Give the number of lines in the data that hold the word "optional", and nothing else.

■ **Stored data entries**

BEGIN

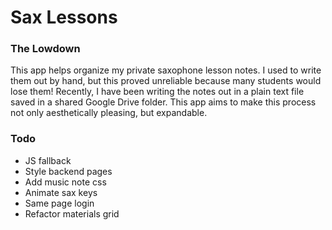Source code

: # Sax Lessons

### The Lowdown

This app helps organize my private saxophone lesson notes. I used to write them out by hand, but this proved unreliable because many students would lose them! Recently, I have been writing the notes out in a plain text file saved in a shared Google Drive folder. This app aims to make this process not only aesthetically pleasing, but expandable.


### Todo

* JS fallback
* Style backend pages
* Add music note css
* Animate sax keys
* Same page login
* Refactor materials grid
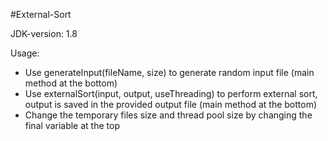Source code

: #External-Sort

JDK-version: 1.8

Usage:

-   Use generateInput(fileName, size) to generate random input file (main method at the bottom)
-   Use externalSort(input, output, useThreading) to perform external sort, output is saved in the provided output file (main method at the bottom)
-   Change the temporary files size and thread pool size by changing the final variable at the top
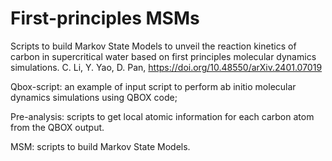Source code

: # First-principles MSMs
Scripts to build Markov State Models to unveil the reaction kinetics of carbon in supercritical water based on first principles molecular dynamics simulations.
C. Li, Y. Yao, D. Pan, https://doi.org/10.48550/arXiv.2401.07019


Qbox-script: an example of input script to perform ab initio molecular dynamics simulations using QBOX code;

Pre-analysis: scripts to get local atomic information for each carbon atom from the QBOX output.

MSM: scripts to build Markov State Models.
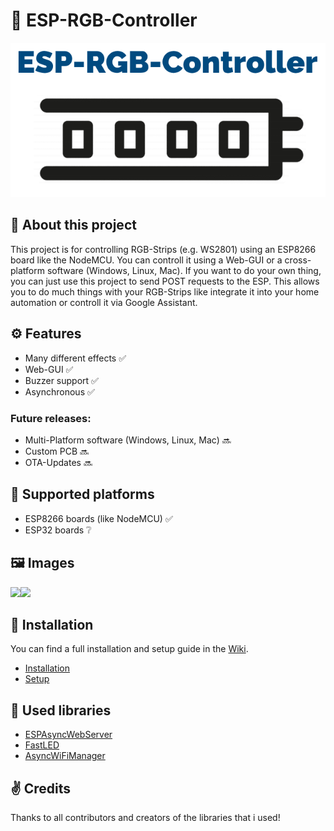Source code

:# 🌈 ESP-RGB-Controller
<p align="center"><img src="https://raw.githubusercontent.com/WoodyLetsCode/ESP-RGB-Controller/master/ESP-RGB-Controller.png"></p>

## 👋 About this project
This project is for controlling RGB-Strips (e.g. WS2801) using an ESP8266 board like the NodeMCU. You can controll it using a Web-GUI or a cross-platform software (Windows, Linux, Mac). If you want to do your own thing, you can just use this project to send POST requests to the ESP. This allows you to do much things with your RGB-Strips like integrate it into your home automation or controll it via Google Assistant.

## ⚙️ Features
- Many different effects ✅
- Web-GUI ✅
- Buzzer support ✅
- Asynchronous ✅
### Future releases:
- Multi-Platform software (Windows, Linux, Mac) 🔜
- Custom PCB 🔜
- OTA-Updates 🔜

## 💾 Supported platforms
- ESP8266 boards (like NodeMCU) ✅
- ESP32 boards ❔

## 🖼️ Images
<img src="https://github.com/WoodyLetsCode/ESP-RGB-Controller/raw/master/iphone-xs-with-macbook-air-in-the-background.jpg" width="50%"><img src="https://github.com/WoodyLetsCode/ESP-RGB-Controller/raw/master/ipad-pro-on-white-table.jpg" width="50%">

## 📲 Installation
You can find a full installation and setup guide in the <a href="https://github.com/WoodyLetsCode/ESP-RGB-Controller/wiki">Wiki</a>.
 - <a href="https://github.com/WoodyLetsCode/ESP-RGB-Controller/wiki/Installation">Installation</a>
 - <a href="https://github.com/WoodyLetsCode/ESP-RGB-Controller/wiki/Setup">Setup</a>

## 📒 Used libraries
- <a href="https://github.com/me-no-dev/ESPAsyncWebServer">ESPAsyncWebServer</a>
- <a href="https://github.com/FastLED/FastLED">FastLED</a>
- <a href="https://github.com/alanswx/ESPAsyncWiFiManager">AsyncWiFiManager</a>

## ✌️ Credits
Thanks to all contributors and creators of the libraries that i used!
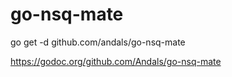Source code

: # go-nsq-mate

go get -d github.com/andals/go-nsq-mate

https://godoc.org/github.com/Andals/go-nsq-mate
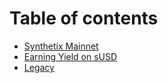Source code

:# Table of contents

* [Synthetix Mainnet](README.md)
* [Earning Yield on sUSD](earn-yield-on-susd.md)
* [Legacy](legacy.md)
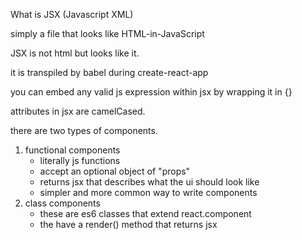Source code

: What is JSX (Javascript XML)

simply a file that looks like HTML-in-JavaScript

JSX is not html but looks like it.

it is transpiled by babel during create-react-app

you can embed any valid js expression within jsx by wrapping it in {}

attributes in jsx are camelCased.

there are two types of components.

1. functional components
    - literally js functions
    - accept an optional object of "props"
    - returns jsx that describes what the ui should look like
    - simpler and more common way to write components
2. class components
    - these are es6 classes that extend react.component
    - the have a render() method that returns jsx

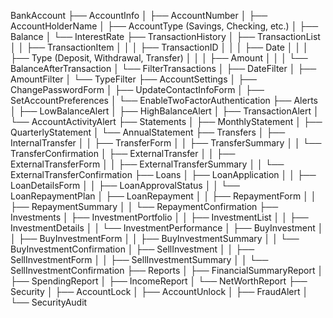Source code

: BankAccount
 ├── AccountInfo
 │   ├── AccountNumber
 │   ├── AccountHolderName
 │   ├── AccountType (Savings, Checking, etc.)
 │   ├── Balance
 │   └── InterestRate
 ├── TransactionHistory
 │   ├── TransactionList
 │   │   ├── TransactionItem
 │   │   │   ├── TransactionID
 │   │   │   ├── Date
 │   │   │   ├── Type (Deposit, Withdrawal, Transfer)
 │   │   │   ├── Amount
 │   │   │   └── BalanceAfterTransaction
 │   └── FilterTransactions
 │       ├── DateFilter
 │       ├── AmountFilter
 │       └── TypeFilter
 ├── AccountSettings
 │   ├── ChangePasswordForm
 │   ├── UpdateContactInfoForm
 │   ├── SetAccountPreferences
 │   └── EnableTwoFactorAuthentication
 ├── Alerts
 │   ├── LowBalanceAlert
 │   ├── HighBalanceAlert
 │   ├── TransactionAlert
 │   └── AccountActivityAlert
 ├── Statements
 │   ├── MonthlyStatement
 │   ├── QuarterlyStatement
 │   └── AnnualStatement
 ├── Transfers
 │   ├── InternalTransfer
 │   │   ├── TransferForm
 │   │   ├── TransferSummary
 │   │   └── TransferConfirmation
 │   ├── ExternalTransfer
 │   │   ├── ExternalTransferForm
 │   │   ├── ExternalTransferSummary
 │   │   └── ExternalTransferConfirmation
 ├── Loans
 │   ├── LoanApplication
 │   │   ├── LoanDetailsForm
 │   │   ├── LoanApprovalStatus
 │   │   └── LoanRepaymentPlan
 │   ├── LoanRepayment
 │   │   ├── RepaymentForm
 │   │   ├── RepaymentSummary
 │   │   └── RepaymentConfirmation
 ├── Investments
 │   ├── InvestmentPortfolio
 │   │   ├── InvestmentList
 │   │   ├── InvestmentDetails
 │   │   └── InvestmentPerformance
 │   ├── BuyInvestment
 │   │   ├── BuyInvestmentForm
 │   │   ├── BuyInvestmentSummary
 │   │   └── BuyInvestmentConfirmation
 │   ├── SellInvestment
 │   │   ├── SellInvestmentForm
 │   │   ├── SellInvestmentSummary
 │   │   └── SellInvestmentConfirmation
 ├── Reports
 │   ├── FinancialSummaryReport
 │   ├── SpendingReport
 │   ├── IncomeReport
 │   └── NetWorthReport
 ├── Security
 │   ├── AccountLock
 │   ├── AccountUnlock
 │   ├── FraudAlert
 │   └── SecurityAudit
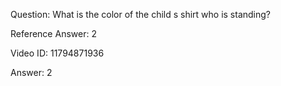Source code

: Question: What is the color of the child s shirt who is standing?

Reference Answer: 2

Video ID: 11794871936

Answer: 2

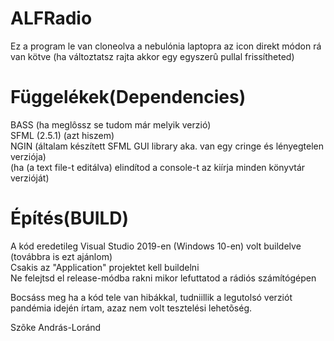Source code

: # ALFRadio
   
Ez a program le van cloneolva a nebulónia laptopra az icon direkt módon rá van kötve 
(ha változtatsz rajta akkor egy egyszerû pullal frissítheted)

# Függelékek(Dependencies)
      
BASS (ha meglôssz se tudom már melyik verzió)  
SFML (2.5.1) (azt hiszem)  
NGIN (általam készített SFML GUI library aka. van egy cringe és lényegtelen verziója)  
(ha (a text file-t editálva) elindítod a console-t az kiírja minden könyvtár verzióját)  
      
# Építés(BUILD)
      
A kód eredetileg Visual Studio 2019-en (Windows 10-en) volt buildelve (továbbra is ezt ajánlom)  
Csakis az "Application" projektet kell buildelni  
Ne felejtsd el release-módba rakni mikor lefuttatod a rádiós számítógépen
  
Bocsáss meg ha a kód tele van hibákkal, tudniillik a legutolsó verziót pandémia idején írtam, azaz nem volt tesztelési lehetõség.

Szõke András-Loránd
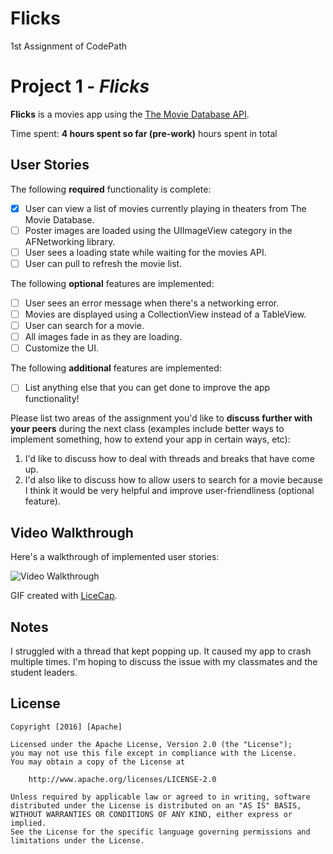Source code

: # Flicks
1st Assignment of CodePath
# Project 1 - *Flicks*

**Flicks** is a movies app using the [The Movie Database API](http://docs.themoviedb.apiary.io/#).

Time spent: **4 hours spent so far (pre-work)** hours spent in total

## User Stories

The following **required** functionality is complete:

- [x] User can view a list of movies currently playing in theaters from The Movie Database.
- [ ] Poster images are loaded using the UIImageView category in the AFNetworking library.
- [ ] User sees a loading state while waiting for the movies API.
- [ ] User can pull to refresh the movie list.

The following **optional** features are implemented:

- [ ] User sees an error message when there's a networking error.
- [ ] Movies are displayed using a CollectionView instead of a TableView.
- [ ] User can search for a movie.
- [ ] All images fade in as they are loading.
- [ ] Customize the UI.

The following **additional** features are implemented:

- [ ] List anything else that you can get done to improve the app functionality!

Please list two areas of the assignment you'd like to **discuss further with your peers** during the next class (examples include better ways to implement something, how to extend your app in certain ways, etc):

1. I'd like to discuss how to deal with threads and breaks that have come up.
2. I'd also like to discuss how to allow users to search for a movie because I think it would be very helpful and improve user-friendliness (optional feature).

## Video Walkthrough 

Here's a walkthrough of implemented user stories:

<img src='http://i.imgur.com/Kq44y00.gif' title='Flicks App' width='' alt='Video Walkthrough' />

GIF created with [LiceCap](http://www.cockos.com/licecap/).

## Notes

I struggled with a thread that kept popping up. It caused my app to crash multiple times. I'm hoping to discuss the issue with my classmates and the student leaders.

## License

    Copyright [2016] [Apache]

    Licensed under the Apache License, Version 2.0 (the "License");
    you may not use this file except in compliance with the License.
    You may obtain a copy of the License at

        http://www.apache.org/licenses/LICENSE-2.0

    Unless required by applicable law or agreed to in writing, software
    distributed under the License is distributed on an "AS IS" BASIS,
    WITHOUT WARRANTIES OR CONDITIONS OF ANY KIND, either express or implied.
    See the License for the specific language governing permissions and
    limitations under the License.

END

■ **Result of the task**
3